GIVEN INFORMATION START

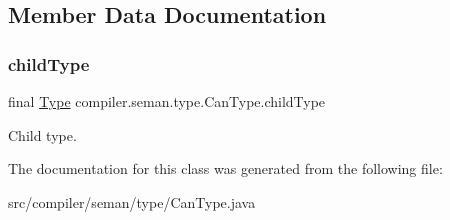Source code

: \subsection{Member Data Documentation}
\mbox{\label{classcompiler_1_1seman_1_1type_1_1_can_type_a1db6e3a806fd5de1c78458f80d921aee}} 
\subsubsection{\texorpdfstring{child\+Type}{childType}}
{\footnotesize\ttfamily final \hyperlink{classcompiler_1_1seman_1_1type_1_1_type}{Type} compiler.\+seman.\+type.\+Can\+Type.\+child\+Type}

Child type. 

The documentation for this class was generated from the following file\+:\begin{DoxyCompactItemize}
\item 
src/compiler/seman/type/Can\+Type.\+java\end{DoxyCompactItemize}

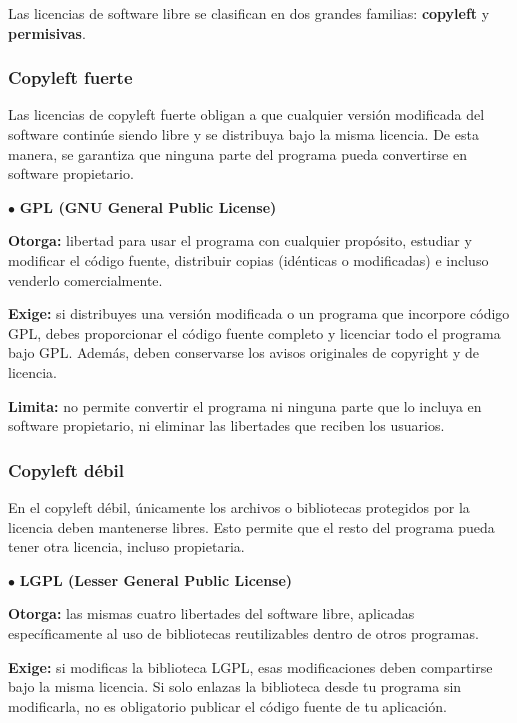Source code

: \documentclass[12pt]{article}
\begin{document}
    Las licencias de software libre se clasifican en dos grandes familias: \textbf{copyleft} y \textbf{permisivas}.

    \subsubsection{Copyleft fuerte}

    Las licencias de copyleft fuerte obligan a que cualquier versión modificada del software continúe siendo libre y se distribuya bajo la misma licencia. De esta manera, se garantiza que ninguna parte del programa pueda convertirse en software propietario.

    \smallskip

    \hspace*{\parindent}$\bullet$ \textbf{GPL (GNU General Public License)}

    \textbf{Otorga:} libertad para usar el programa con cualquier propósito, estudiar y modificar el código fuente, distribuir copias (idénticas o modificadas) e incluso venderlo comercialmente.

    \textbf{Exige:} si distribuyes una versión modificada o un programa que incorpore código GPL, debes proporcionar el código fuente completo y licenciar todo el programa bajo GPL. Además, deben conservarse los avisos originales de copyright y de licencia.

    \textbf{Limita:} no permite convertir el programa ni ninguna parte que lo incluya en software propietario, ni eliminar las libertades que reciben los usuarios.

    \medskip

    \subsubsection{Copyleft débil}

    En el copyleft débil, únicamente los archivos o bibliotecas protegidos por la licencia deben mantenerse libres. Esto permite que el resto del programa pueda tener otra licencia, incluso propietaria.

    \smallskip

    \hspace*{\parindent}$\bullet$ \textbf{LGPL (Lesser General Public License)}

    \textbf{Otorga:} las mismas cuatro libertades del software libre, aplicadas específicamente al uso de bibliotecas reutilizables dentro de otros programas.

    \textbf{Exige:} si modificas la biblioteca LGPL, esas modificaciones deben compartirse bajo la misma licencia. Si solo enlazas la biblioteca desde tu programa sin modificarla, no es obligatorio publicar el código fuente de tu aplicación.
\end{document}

GIVEN INFORMATION END

What you return must match the records exactly, apart from the images, which are omitted.

• _COMPLETED TASK_:
Source code

: \subsection{Member Data Documentation}
\mbox{\label{classcompiler_1_1seman_1_1type_1_1_can_type_a1db6e3a806fd5de1c78458f80d921aee}} 
\subsubsection{\texorpdfstring{child\+Type}{childType}}
{\footnotesize\ttfamily final \hyperlink{classcompiler_1_1seman_1_1type_1_1_type}{Type} compiler.\+seman.\+type.\+Can\+Type.\+child\+Type}

Child type. 

The documentation for this class was generated from the following file\+:\begin{DoxyCompactItemize}
\item 
src/compiler/seman/type/Can\+Type.\+java\end{DoxyCompactItemize}

Source code

: \documentclass[12pt]{article}
\begin{document}
    Las licencias de software libre se clasifican en dos grandes familias: \textbf{copyleft} y \textbf{permisivas}.

    \subsubsection{Copyleft fuerte}

    Las licencias de copyleft fuerte obligan a que cualquier versión modificada del software continúe siendo libre y se distribuya bajo la misma licencia. De esta manera, se garantiza que ninguna parte del programa pueda convertirse en software propietario.

    \smallskip

    \hspace*{\parindent}$\bullet$ \textbf{GPL (GNU General Public License)}

    \textbf{Otorga:} libertad para usar el programa con cualquier propósito, estudiar y modificar el código fuente, distribuir copias (idénticas o modificadas) e incluso venderlo comercialmente.

    \textbf{Exige:} si distribuyes una versión modificada o un programa que incorpore código GPL, debes proporcionar el código fuente completo y licenciar todo el programa bajo GPL. Además, deben conservarse los avisos originales de copyright y de licencia.

    \textbf{Limita:} no permite convertir el programa ni ninguna parte que lo incluya en software propietario, ni eliminar las libertades que reciben los usuarios.

    \medskip

    \subsubsection{Copyleft débil}

    En el copyleft débil, únicamente los archivos o bibliotecas protegidos por la licencia deben mantenerse libres. Esto permite que el resto del programa pueda tener otra licencia, incluso propietaria.

    \smallskip

    \hspace*{\parindent}$\bullet$ \textbf{LGPL (Lesser General Public License)}

    \textbf{Otorga:} las mismas cuatro libertades del software libre, aplicadas específicamente al uso de bibliotecas reutilizables dentro de otros programas.

    \textbf{Exige:} si modificas la biblioteca LGPL, esas modificaciones deben compartirse bajo la misma licencia. Si solo enlazas la biblioteca desde tu programa sin modificarla, no es obligatorio publicar el código fuente de tu aplicación.
\end{document}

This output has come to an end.